STORED DATA:
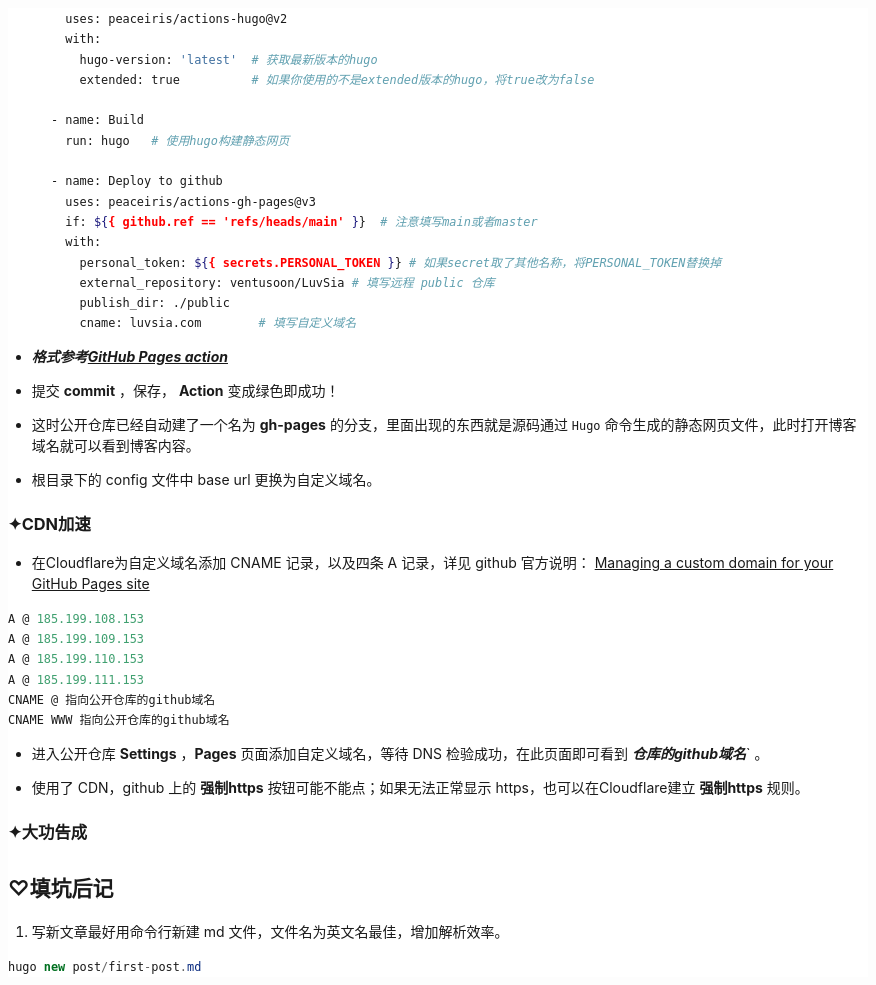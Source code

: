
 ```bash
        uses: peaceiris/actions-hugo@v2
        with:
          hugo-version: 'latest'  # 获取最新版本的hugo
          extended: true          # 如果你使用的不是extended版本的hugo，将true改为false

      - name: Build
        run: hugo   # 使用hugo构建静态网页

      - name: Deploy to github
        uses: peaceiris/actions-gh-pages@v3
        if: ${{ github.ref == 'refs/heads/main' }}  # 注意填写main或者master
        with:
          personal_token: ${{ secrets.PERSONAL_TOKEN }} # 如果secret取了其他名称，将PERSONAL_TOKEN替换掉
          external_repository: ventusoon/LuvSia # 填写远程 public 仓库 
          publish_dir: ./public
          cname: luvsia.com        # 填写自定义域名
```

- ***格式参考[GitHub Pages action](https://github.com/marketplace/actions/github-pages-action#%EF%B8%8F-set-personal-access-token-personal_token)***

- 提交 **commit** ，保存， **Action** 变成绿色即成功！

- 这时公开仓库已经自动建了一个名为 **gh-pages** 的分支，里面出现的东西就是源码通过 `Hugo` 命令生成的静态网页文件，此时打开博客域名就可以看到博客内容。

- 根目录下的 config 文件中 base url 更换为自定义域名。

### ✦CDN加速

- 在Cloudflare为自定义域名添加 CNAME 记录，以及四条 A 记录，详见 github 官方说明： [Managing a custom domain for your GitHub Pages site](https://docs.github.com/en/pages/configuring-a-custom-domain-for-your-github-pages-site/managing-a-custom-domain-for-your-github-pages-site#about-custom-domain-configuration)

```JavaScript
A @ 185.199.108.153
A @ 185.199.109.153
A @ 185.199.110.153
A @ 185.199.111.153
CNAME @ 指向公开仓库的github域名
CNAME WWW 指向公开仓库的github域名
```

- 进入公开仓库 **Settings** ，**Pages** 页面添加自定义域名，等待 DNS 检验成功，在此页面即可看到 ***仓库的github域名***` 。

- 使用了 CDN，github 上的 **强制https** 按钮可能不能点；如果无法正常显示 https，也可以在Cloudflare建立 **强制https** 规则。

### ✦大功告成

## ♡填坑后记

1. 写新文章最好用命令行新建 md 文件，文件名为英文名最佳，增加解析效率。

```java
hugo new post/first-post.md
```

...

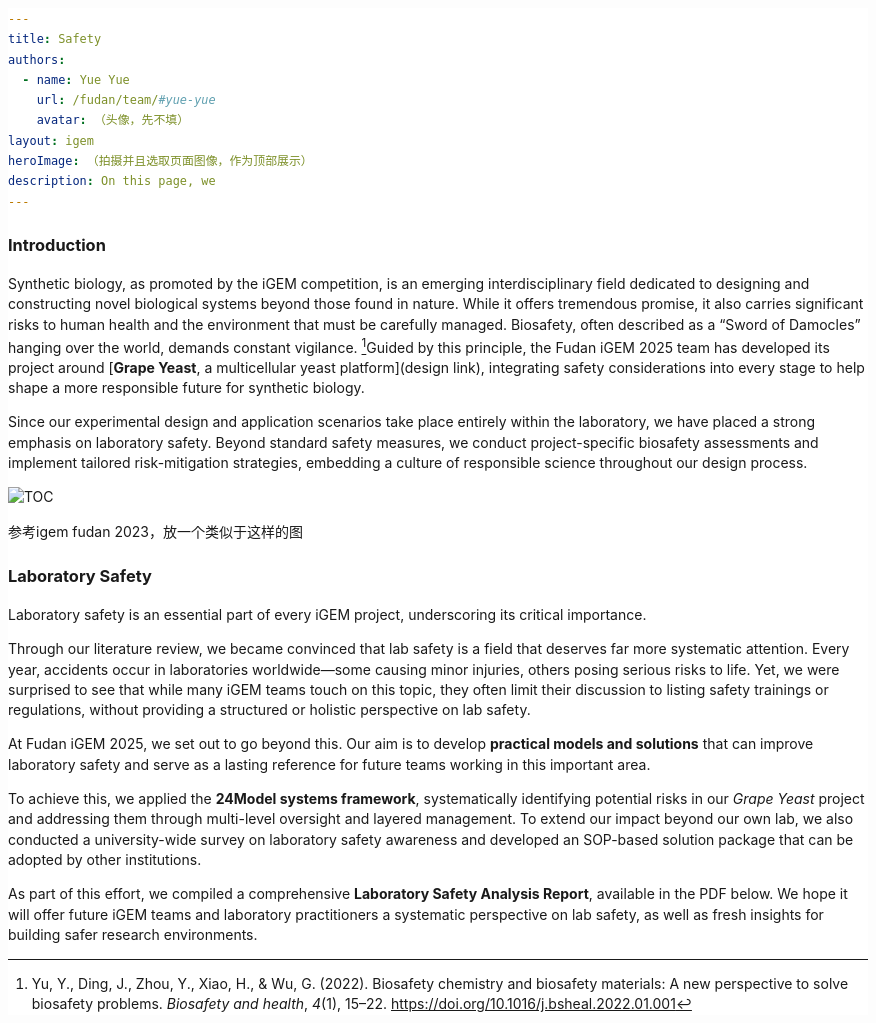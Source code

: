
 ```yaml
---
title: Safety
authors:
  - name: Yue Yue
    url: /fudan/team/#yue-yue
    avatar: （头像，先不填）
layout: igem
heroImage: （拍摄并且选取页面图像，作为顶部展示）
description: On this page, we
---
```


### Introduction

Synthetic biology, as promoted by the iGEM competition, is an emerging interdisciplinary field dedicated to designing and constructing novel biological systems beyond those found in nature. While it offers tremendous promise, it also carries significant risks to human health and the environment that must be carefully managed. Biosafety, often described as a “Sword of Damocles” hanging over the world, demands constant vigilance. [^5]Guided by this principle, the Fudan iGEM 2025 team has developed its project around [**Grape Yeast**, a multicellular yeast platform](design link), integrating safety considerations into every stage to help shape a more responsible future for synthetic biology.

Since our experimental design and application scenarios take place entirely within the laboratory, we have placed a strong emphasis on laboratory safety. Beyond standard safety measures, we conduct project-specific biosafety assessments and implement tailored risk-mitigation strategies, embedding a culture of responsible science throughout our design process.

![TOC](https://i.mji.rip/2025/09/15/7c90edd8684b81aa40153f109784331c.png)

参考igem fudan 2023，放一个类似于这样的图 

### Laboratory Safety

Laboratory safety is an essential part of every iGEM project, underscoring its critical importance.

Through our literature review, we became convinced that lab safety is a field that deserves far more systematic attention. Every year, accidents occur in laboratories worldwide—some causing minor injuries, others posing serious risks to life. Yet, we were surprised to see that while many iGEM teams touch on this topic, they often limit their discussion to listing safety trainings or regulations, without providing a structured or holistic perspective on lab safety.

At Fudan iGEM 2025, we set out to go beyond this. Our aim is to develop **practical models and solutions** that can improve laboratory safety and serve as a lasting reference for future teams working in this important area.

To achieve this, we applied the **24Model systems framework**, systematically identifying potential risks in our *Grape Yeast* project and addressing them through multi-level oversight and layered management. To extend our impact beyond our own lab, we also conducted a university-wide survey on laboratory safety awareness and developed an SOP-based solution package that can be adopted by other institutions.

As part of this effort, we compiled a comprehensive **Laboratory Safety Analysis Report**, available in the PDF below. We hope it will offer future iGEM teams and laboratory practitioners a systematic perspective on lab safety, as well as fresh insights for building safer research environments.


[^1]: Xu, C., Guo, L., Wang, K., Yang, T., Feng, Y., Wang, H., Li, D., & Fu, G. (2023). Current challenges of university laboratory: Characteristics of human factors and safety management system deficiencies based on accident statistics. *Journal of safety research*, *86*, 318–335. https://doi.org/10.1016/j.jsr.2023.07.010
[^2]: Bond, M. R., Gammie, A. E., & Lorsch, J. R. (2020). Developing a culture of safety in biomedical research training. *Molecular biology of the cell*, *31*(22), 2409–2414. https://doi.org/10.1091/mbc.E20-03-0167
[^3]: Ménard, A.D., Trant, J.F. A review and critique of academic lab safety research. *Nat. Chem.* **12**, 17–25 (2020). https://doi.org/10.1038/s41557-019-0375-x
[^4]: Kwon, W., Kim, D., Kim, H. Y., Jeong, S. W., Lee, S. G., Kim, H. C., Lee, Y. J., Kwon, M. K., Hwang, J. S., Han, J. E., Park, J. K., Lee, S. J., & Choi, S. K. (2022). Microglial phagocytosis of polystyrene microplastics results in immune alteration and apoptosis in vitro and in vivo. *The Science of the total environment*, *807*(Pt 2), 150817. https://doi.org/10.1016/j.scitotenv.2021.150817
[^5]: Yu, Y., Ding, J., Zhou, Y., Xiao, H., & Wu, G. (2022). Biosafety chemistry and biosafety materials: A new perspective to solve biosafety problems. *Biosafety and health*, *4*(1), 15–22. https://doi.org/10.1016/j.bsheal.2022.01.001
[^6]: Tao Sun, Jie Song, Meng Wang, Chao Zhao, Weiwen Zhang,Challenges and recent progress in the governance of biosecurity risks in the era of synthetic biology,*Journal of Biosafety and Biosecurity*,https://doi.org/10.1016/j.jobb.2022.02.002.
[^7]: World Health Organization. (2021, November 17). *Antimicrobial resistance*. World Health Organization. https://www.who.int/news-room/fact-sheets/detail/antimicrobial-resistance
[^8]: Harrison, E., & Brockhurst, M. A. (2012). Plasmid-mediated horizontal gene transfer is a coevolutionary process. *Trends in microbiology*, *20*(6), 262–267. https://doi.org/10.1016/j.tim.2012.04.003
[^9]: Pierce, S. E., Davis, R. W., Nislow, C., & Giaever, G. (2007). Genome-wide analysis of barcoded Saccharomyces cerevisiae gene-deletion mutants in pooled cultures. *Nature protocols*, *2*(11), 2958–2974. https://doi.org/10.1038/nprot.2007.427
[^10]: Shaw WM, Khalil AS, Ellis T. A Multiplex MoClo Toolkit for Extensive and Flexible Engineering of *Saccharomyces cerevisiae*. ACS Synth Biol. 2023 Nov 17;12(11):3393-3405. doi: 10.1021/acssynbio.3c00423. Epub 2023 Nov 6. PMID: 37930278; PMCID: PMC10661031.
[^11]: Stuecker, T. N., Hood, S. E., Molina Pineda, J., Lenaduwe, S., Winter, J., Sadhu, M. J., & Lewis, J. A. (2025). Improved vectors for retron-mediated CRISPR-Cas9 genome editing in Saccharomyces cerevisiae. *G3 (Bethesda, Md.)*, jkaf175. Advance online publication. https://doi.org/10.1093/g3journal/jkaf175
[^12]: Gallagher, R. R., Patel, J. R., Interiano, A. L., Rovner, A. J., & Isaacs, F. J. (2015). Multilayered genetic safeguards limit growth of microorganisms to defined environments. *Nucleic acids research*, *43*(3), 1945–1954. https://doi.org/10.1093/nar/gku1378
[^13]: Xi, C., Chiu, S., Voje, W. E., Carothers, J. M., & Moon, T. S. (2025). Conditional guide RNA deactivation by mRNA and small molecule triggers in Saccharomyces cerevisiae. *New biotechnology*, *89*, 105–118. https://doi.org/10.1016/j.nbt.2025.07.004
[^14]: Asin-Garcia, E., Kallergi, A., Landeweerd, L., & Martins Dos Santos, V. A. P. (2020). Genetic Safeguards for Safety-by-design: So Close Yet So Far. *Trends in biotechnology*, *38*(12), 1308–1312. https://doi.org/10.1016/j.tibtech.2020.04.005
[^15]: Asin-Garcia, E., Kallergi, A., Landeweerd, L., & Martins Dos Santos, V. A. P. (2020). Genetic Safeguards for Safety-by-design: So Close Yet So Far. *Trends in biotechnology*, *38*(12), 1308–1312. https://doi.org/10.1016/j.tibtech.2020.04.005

TASK PROMPT: The expected output is exactly the lines of the listing above between the line holding "[^6]: Tao Sun, Jie" and the line holding "[^7]: World Health", inclusive.

RESULT FOR THIS TASK:
[^6]: Tao Sun, Jie Song, Meng Wang, Chao Zhao, Weiwen Zhang,Challenges and recent progress in the governance of biosecurity risks in the era of synthetic biology,*Journal of Biosafety and Biosecurity*,https://doi.org/10.1016/j.jobb.2022.02.002.
[^7]: World Health Organization. (2021, November 17). *Antimicrobial resistance*. World Health Organization. https://www.who.int/news-room/fact-sheets/detail/antimicrobial-resistance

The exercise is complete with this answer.